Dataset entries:

╭──

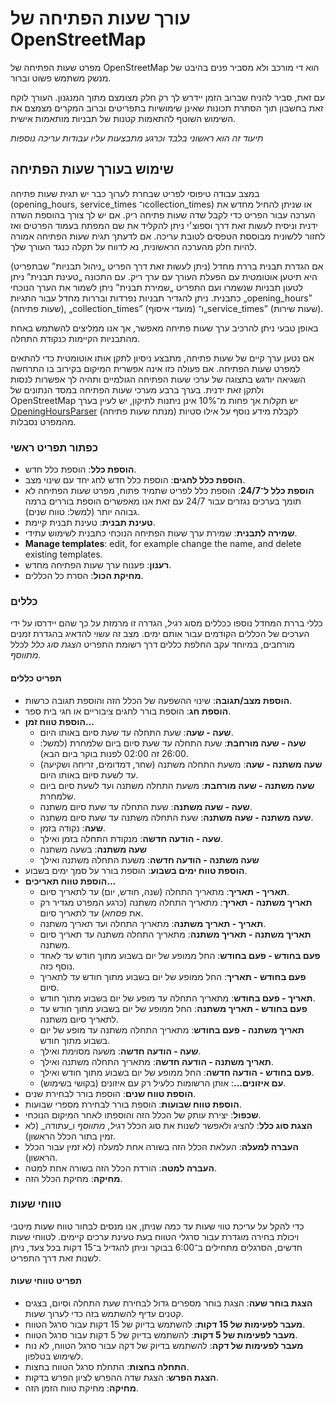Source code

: # עורך שעות הפתיחה של OpenStreetMap

מפרט שעות הפתיחה של OpenStreetMap הוא די מורכב ולא מסביר פנים בהיבט של מנשק משתמש פשוט וברור.

עם זאת, סביר להניח שברוב הזמן יידרש לך רק חלק מצומצם מתוך המנגנון. העורך לוקח זאת בחשבון תוך הסתרת תכונות שאינן שימושיות בתפריטים וברוב המקרים מצמצם את השימוש השוטף להתאמות קטנות של תבניות מותאמות אישית.

_תיעוד זה הוא ראשוני בלבד וכרגע מתבצעות עליו עבודות עריכה נוספות_

## שימוש בעורך שעות הפתיחה

במצב עבודה טיפוסי לפריט שבחרת לערוך כבר יש תגית שעות פתיחה (opening_hours,‏ service_times ו־collection_times) או שניתן להחיל מחדש את הערכה עבור הפריט כדי לקבל שדה שעות פתיחה ריק. אם יש לך צורך בהוספת השדה ידנית וניסית לעשות זאת דרך וספוצ׳י ניתן להקליד את שם המפתח בעמוד הפרטים ואז לחזור ללשונית מבוססת הטפסים לטובת עריכה. אם לדעתך תגית שעות הפתיחה אמורה להיות חלק מהערכה הראשונית, נא לדווח על תקלה כנגד העורך שלך.

אם הגדרת תבנית בררת מחדל (ניתן לעשות זאת דרך הפריט „ניהול תבניות” שבתפריט) היא תיטען אוטומטית עם הפעלת העורך עם ערך ריק. עם התכונה „טעינת תבנית” ניתן לטעון תבניות שנשמרו ועם התפריט „שמירת תבנית” ניתן לשמור את הערך הנוכחי כתבנית. ניתן להגדיר תבניות נפרדות ובררות מחדל עבור התגיות „opening_hours” (שעות פתיחה),‏ „collection_times” (מועדי איסוף) ו־„service_times” (שעות שירות).

באופן טבעי ניתן להרכיב ערך שעות פתיחה מאפשר, אך אנו ממליצים להשתמש באחת מהתבניות הקיימות כנקודת התחלה.

אם נטען ערך קיים של שעות פתיחה, מתבצע ניסיון לתקן אותו אוטומטית כדי להתאים למפרט שעות הפתיחה. אם פעולה כזו אינה אפשרית המיקום בקירוב בו התרחשה השגיאה יודגש בתצוגה של ערכי שעות הפתיחה הגולמיים ותהיה לך אפשרות לנסות ולתקן זאת ידנית. בערך ברבע מערכי שעות הפתיחה במסד הנתונים של OpenStreetMap יש תקלות אך פחות מ־10% אינן ניתנות לתיקון, יש לעיין בערך [OpeningHoursParser](https://github.com/simonpoole/OpeningHoursParser) (מנתח שעות פתיחה) לקבלת מידע נוסף על אילו סטיות מהמפרט נסבלות.

### כפתור תפריט ראשי

* __הוספת כלל__: הוספת כלל חדש.
* __הוספת כלל לחגים__: הוספת כלל חדש לחג יחד עם שינוי מצב.
* __הוספת כלל ל־24/7__: הוספת כלל לפריט שתמיד פתוח, מפרט שעות הפתיחה לא תומך בערכים נגזרים עבור 24/7 עם זאת אנו מאפשרים הוספת בוררים ברמה גבוהה יותר (למשל: טווח שנים).
* __טעינת תבנית__: טעינת תבנית קיימת.
* __שמירה לתבנית__: שמירת ערך שעות הפתיחה הנוכחי כתבנית לשימוש עתידי.
* __Manage templates__: edit, for example change the name, and delete existing templates.
* __רענון__: פענוח ערך שעות הפתיחה מחדש.
* __מחיקת הכול__: הסרת כל הכללים.

### כללים

כללי בררת המחדל נוספו ככללים מסוג _רגיל_, הגדרה זו מרמזת על כך שהם יידרסו על ידי הערכים של הכללים הקודמים עבור אותם ימים. מצב זה עשוי להדאיג בהגדרת זמנים מורחבים, במיוחד עקב החלפת כללים דרך רשומת התפריט _הצגת סוג כלל_ לכלל _מתווסף_.

#### תפריט כללים

* __הוספת מצב/תגובה__: שינוי ההשפעה של הכלל הזה והוספת תגובה כרשות.
* __הוספת חג__: הוספת בורר לחגים ציבוריים או חגי בית ספר.
* __הוספת טווח זמן…__
    * __שעה - שעה__: שעת התחלה עד שעת סיום באותו היום.
    * __שעה - שעה מורחבת__: שעת התחלה עד שעת סיום ביום שלמחרת (למשל: 26:00 זה 02:00 לפנות בוקר ביום הבא).
    * __שעה משתנה - שעה__: משעת התחלה משתנה (שחר, דמדומים, זריחה ושקיעה) עד לשעת סיום באותו היום.
    * __שעה משתנה - שעה מורחבת__: משעת התחלה משתנה ועד לשעת סיום ביום שלמחרת.
    * __שעה - שעה משתנה__: שעת התחלה עד שעת סיום משתנה.
    * __שעה משתנה - שעה משתנה__: שעת התחלה משתנה עד שעת סיום משתנה.
    * __שעה__: נקודה בזמן.
    * __שעה - הודעה חדשה__: מנקודת התחלה בזמן ואילך.
    * __שעה משתנה__: בשעה משתנה
    * __שעה משתנה - הודעה חדשה__: משעת התחלה משתנה ואילך
* __הוספת טווח ימים בשבוע__: הוספת בורר על סמך ימים בשבוע.
* __הוספת טווח תאריכים…__
    * __תאריך - תאריך__: מתאריך התחלה (שנה, חודש, יום) עד לתאריך סיום.
    * __תאריך משתנה - תאריך__: מתאריך התחלה משתנה (כרגע המפרט מגדיר רק את _פסחא_) עד לתאריך סיום.
    * __תאריך - תאריך משתנה__: מתאריך התחלה ועד תאריך משתנה.
    * __תאריך משתנה - תאריך משתנה__: מתאריך התחלה משתנה עד תאריך סיום משתנה.
    * __פעם בחודש - פעם בחודש__: החל ממופע של יום בשבוע מתוך חודש עד לאחד נוסף כזה.
    * __פעם בחודש - תאריך__: החל ממופע של יום בשבוע מתוך חודש עד לתאריך סיום.
    * __תאריך - פעם בחודש__: מתאריך התחלה עד מופע של יום בשבוע מתוך חודש.
    * __פעם בחודש - תאריך משתנה__: החל ממופע של יום בשבוע מתוך חודש עד לתאריך סיום משתנה.
    * __תאריך משתנה - פעם בחודש__: מתאריך התחלה משתנה עד מופע של יום בשבוע מתוך חודש.
    * __שעה - הודעה חדשה__: משעה מסוימת ואילך.
    * __תאריך משתנה - הודעה חדשה__: מתאריך התחלה משתנה ואילך.
    * __פעם בחודש - הודעה חדשה__: החל ממופע של יום בשבוע מתוך חודש ואילך.
    * __עם איזונים…__: אותן הרשומות כלעיל רק עם איזונים (בקושי בשימוש).
* __הוספת טווח שנים__: הוספת בורר לבחירת שנים.
* __הוספת טווח שבועות__: הוספת בורר לבחירת מספרי שבועות.
* __שכפול__: יצירת עותק של הכלל הזה והוספתו לאחר המיקום הנוכחי.
* __הצגת סוג כלל__: להציג ולאפשר לשנות את סוג הכלל _רגיל_, _מתווסף_ ו_עתודה_ (לא זמין בתור הכלל הראשון).
* __העברה למעלה__: העלאת הכלל הזה בשורה אחת למעלה (לא זמין עבור הכלל הראשון).
* __העברה למטה__: הורדת הכלל הזה בשורה אחת למטה.
* __מחיקה__: מחיקת הכלל הזה.

### טווחי שעות

כדי להקל על עריכת טווי שעות עד כמה שניתן, אנו מנסים לבחור טווח שעות מיטבי ויכולת בחירה מוגדרת עבור סרגלי הטווח בעת טעינת ערכים קיימים. לטווחי שעות חדשים, הסרגלים מתחילים ב־6:00 בבוקר וניתן להגדיל ב־15 דקות בכל צעד, ניתן לשנות זאת דרך התפריט.

#### תפריט טווחי שעות

* __הצגת בוחר שעה__: הצגת בוחר מספרים גדול לבחירת שעת התחלה וסיום, בצגים קטנים עדיף להשתמש בזה כדי לערוך שעות.
* __מעבר לפעימות של 15 דקות__: להשתמש בדיוק של 15 דקות עבור סרגל הטווח.
* __מעבר לפעימות של 5 דקות__: להשתמש בדיוק של 5 דקות עבור סרגל הטווח.
* __מעבר לפעימות של דקה__: להשתמש בדיוק של דקה עבור סרגל הטווח, לא נוח לשימוש בטלפון.
* __התחלה בחצות__: התחלת סרגל הטווח בחצות.
* __הצגת הפרש__: הצגת שדה ההפרש לציון הפרש בדקות.
* __מחיקה__: מחיקת טווח הזמן הזה.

╰──

- **EXERCISE AIM**: Would you output, from the records above, exactly the run of lines that starts at the line containing "משתנה__: בשעה משתנה" and ends at the line containing "סרגל הטווח בחצות.", and only that run?

- **EXPECTED ANSWER**:
    * __שעה משתנה__: בשעה משתנה
    * __שעה משתנה - הודעה חדשה__: משעת התחלה משתנה ואילך
* __הוספת טווח ימים בשבוע__: הוספת בורר על סמך ימים בשבוע.
* __הוספת טווח תאריכים…__
    * __תאריך - תאריך__: מתאריך התחלה (שנה, חודש, יום) עד לתאריך סיום.
    * __תאריך משתנה - תאריך__: מתאריך התחלה משתנה (כרגע המפרט מגדיר רק את _פסחא_) עד לתאריך סיום.
    * __תאריך - תאריך משתנה__: מתאריך התחלה ועד תאריך משתנה.
    * __תאריך משתנה - תאריך משתנה__: מתאריך התחלה משתנה עד תאריך סיום משתנה.
    * __פעם בחודש - פעם בחודש__: החל ממופע של יום בשבוע מתוך חודש עד לאחד נוסף כזה.
    * __פעם בחודש - תאריך__: החל ממופע של יום בשבוע מתוך חודש עד לתאריך סיום.
    * __תאריך - פעם בחודש__: מתאריך התחלה עד מופע של יום בשבוע מתוך חודש.
    * __פעם בחודש - תאריך משתנה__: החל ממופע של יום בשבוע מתוך חודש עד לתאריך סיום משתנה.
    * __תאריך משתנה - פעם בחודש__: מתאריך התחלה משתנה עד מופע של יום בשבוע מתוך חודש.
    * __שעה - הודעה חדשה__: משעה מסוימת ואילך.
    * __תאריך משתנה - הודעה חדשה__: מתאריך התחלה משתנה ואילך.
    * __פעם בחודש - הודעה חדשה__: החל ממופע של יום בשבוע מתוך חודש ואילך.
    * __עם איזונים…__: אותן הרשומות כלעיל רק עם איזונים (בקושי בשימוש).
* __הוספת טווח שנים__: הוספת בורר לבחירת שנים.
* __הוספת טווח שבועות__: הוספת בורר לבחירת מספרי שבועות.
* __שכפול__: יצירת עותק של הכלל הזה והוספתו לאחר המיקום הנוכחי.
* __הצגת סוג כלל__: להציג ולאפשר לשנות את סוג הכלל _רגיל_, _מתווסף_ ו_עתודה_ (לא זמין בתור הכלל הראשון).
* __העברה למעלה__: העלאת הכלל הזה בשורה אחת למעלה (לא זמין עבור הכלל הראשון).
* __העברה למטה__: הורדת הכלל הזה בשורה אחת למטה.
* __מחיקה__: מחיקת הכלל הזה.

### טווחי שעות

כדי להקל על עריכת טווי שעות עד כמה שניתן, אנו מנסים לבחור טווח שעות מיטבי ויכולת בחירה מוגדרת עבור סרגלי הטווח בעת טעינת ערכים קיימים. לטווחי שעות חדשים, הסרגלים מתחילים ב־6:00 בבוקר וניתן להגדיל ב־15 דקות בכל צעד, ניתן לשנות זאת דרך התפריט.

#### תפריט טווחי שעות

* __הצגת בוחר שעה__: הצגת בוחר מספרים גדול לבחירת שעת התחלה וסיום, בצגים קטנים עדיף להשתמש בזה כדי לערוך שעות.
* __מעבר לפעימות של 15 דקות__: להשתמש בדיוק של 15 דקות עבור סרגל הטווח.
* __מעבר לפעימות של 5 דקות__: להשתמש בדיוק של 5 דקות עבור סרגל הטווח.
* __מעבר לפעימות של דקה__: להשתמש בדיוק של דקה עבור סרגל הטווח, לא נוח לשימוש בטלפון.
* __התחלה בחצות__: התחלת סרגל הטווח בחצות.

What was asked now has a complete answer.